§ Work request: An exact copy of every entry is needed, without the pictures.

Dataset entries
=-=-=
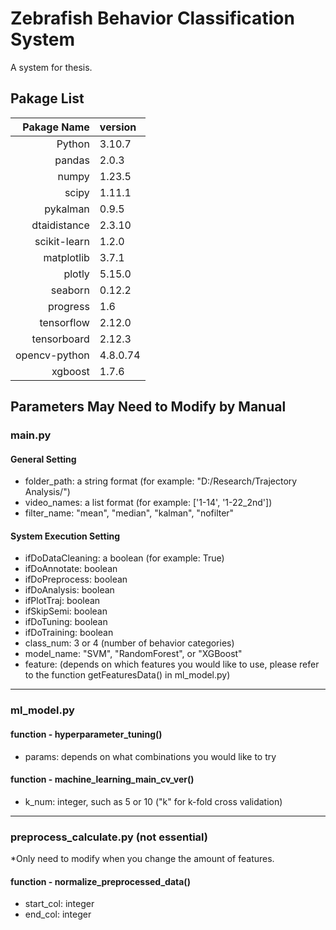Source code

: # Zebrafish Behavior Classification System
A system for thesis.

## Pakage List
| Pakage Name | version |
|--------:|:---------|
| Python | 3.10.7 |
| pandas | 2.0.3 |
| numpy  | 1.23.5 |
| scipy  | 1.11.1 |
| pykalman| 0.9.5 |
| dtaidistance| 2.3.10 |
| scikit-learn| 1.2.0 |
| matplotlib | 3.7.1 |
| plotly | 5.15.0 |
| seaborn | 0.12.2 |
| progress | 1.6 |
| tensorflow | 2.12.0 |
| tensorboard | 2.12.3 |
| opencv-python | 4.8.0.74 |
| xgboost | 1.7.6 |

## Parameters May Need to Modify by Manual
### main.py
#### General Setting
- folder_path: a string format (for example: "D:/Research/Trajectory Analysis/")
- video_names: a list format (for example: ['1-14', '1-22_2nd'])
- filter_name: "mean", "median", "kalman", "nofilter"

#### System Execution Setting
- ifDoDataCleaning: a boolean (for example: True)
- ifDoAnnotate: boolean
- ifDoPreprocess: boolean
- ifDoAnalysis: boolean
- ifPlotTraj: boolean
- ifSkipSemi: boolean
- ifDoTuning: boolean
- ifDoTraining: boolean
- class_num: 3 or 4 (number of behavior categories)
- model_name: "SVM", "RandomForest", or "XGBoost"
- feature: (depends on which features you would like to use, please refer to the function getFeaturesData() in ml_model.py)

-----

### ml_model.py
#### function - hyperparameter_tuning()
- params: depends on what combinations you would like to try

#### function - machine_learning_main_cv_ver()
- k_num: integer, such as 5 or 10 ("k" for k-fold cross validation)

-----

### preprocess_calculate.py (not essential)
*Only need to modify when you change the amount of features.
#### function - normalize_preprocessed_data()
- start_col: integer
- end_col: integer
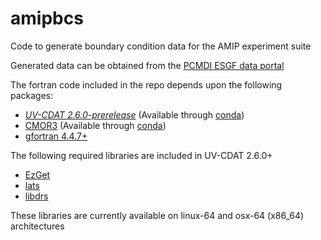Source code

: # amipbcs
Code to generate boundary condition data for the AMIP experiment suite

Generated data can be obtained from the [PCMDI ESGF data portal](https://pcmdi.llnl.gov/search/input4mips/)

The fortran code included in the repo depends upon the following packages:
- [*UV-CDAT 2.6.0-prerelease*](https://github.com/UV-CDAT/uvcdat) (Available through [conda](https://anaconda.org/uvcdat/uvcdat/files))
- [CMOR3](https://github.com/PCMDI/cmor) (Available through [conda](https://anaconda.org/PCMDI/cmor/files))
- [gfortran 4.4.7+](https://gcc.gnu.org/wiki/GFortran)

The following required libraries are included in UV-CDAT 2.6.0+
- [EzGet](https://github.com/UV-CDAT/EzGet)
- [lats](https://github.com/UV-CDAT/lats)
- [libdrs](https://github.com/UV-CDAT/libdrs)

These libraries are currently available on linux-64 and osx-64 (x86_64) architectures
=-=-=
§ Written solution:
Source code

: # Zebrafish Behavior Classification System
A system for thesis.

## Pakage List
| Pakage Name | version |
|--------:|:---------|
| Python | 3.10.7 |
| pandas | 2.0.3 |
| numpy  | 1.23.5 |
| scipy  | 1.11.1 |
| pykalman| 0.9.5 |
| dtaidistance| 2.3.10 |
| scikit-learn| 1.2.0 |
| matplotlib | 3.7.1 |
| plotly | 5.15.0 |
| seaborn | 0.12.2 |
| progress | 1.6 |
| tensorflow | 2.12.0 |
| tensorboard | 2.12.3 |
| opencv-python | 4.8.0.74 |
| xgboost | 1.7.6 |

## Parameters May Need to Modify by Manual
### main.py
#### General Setting
- folder_path: a string format (for example: "D:/Research/Trajectory Analysis/")
- video_names: a list format (for example: ['1-14', '1-22_2nd'])
- filter_name: "mean", "median", "kalman", "nofilter"

#### System Execution Setting
- ifDoDataCleaning: a boolean (for example: True)
- ifDoAnnotate: boolean
- ifDoPreprocess: boolean
- ifDoAnalysis: boolean
- ifPlotTraj: boolean
- ifSkipSemi: boolean
- ifDoTuning: boolean
- ifDoTraining: boolean
- class_num: 3 or 4 (number of behavior categories)
- model_name: "SVM", "RandomForest", or "XGBoost"
- feature: (depends on which features you would like to use, please refer to the function getFeaturesData() in ml_model.py)

-----

### ml_model.py
#### function - hyperparameter_tuning()
- params: depends on what combinations you would like to try

#### function - machine_learning_main_cv_ver()
- k_num: integer, such as 5 or 10 ("k" for k-fold cross validation)

-----

### preprocess_calculate.py (not essential)
*Only need to modify when you change the amount of features.
#### function - normalize_preprocessed_data()
- start_col: integer
- end_col: integer
Source code

: # amipbcs
Code to generate boundary condition data for the AMIP experiment suite

Generated data can be obtained from the [PCMDI ESGF data portal](https://pcmdi.llnl.gov/search/input4mips/)

The fortran code included in the repo depends upon the following packages:
- [*UV-CDAT 2.6.0-prerelease*](https://github.com/UV-CDAT/uvcdat) (Available through [conda](https://anaconda.org/uvcdat/uvcdat/files))
- [CMOR3](https://github.com/PCMDI/cmor) (Available through [conda](https://anaconda.org/PCMDI/cmor/files))
- [gfortran 4.4.7+](https://gcc.gnu.org/wiki/GFortran)

The following required libraries are included in UV-CDAT 2.6.0+
- [EzGet](https://github.com/UV-CDAT/EzGet)
- [lats](https://github.com/UV-CDAT/lats)
- [libdrs](https://github.com/UV-CDAT/libdrs)

These libraries are currently available on linux-64 and osx-64 (x86_64) architectures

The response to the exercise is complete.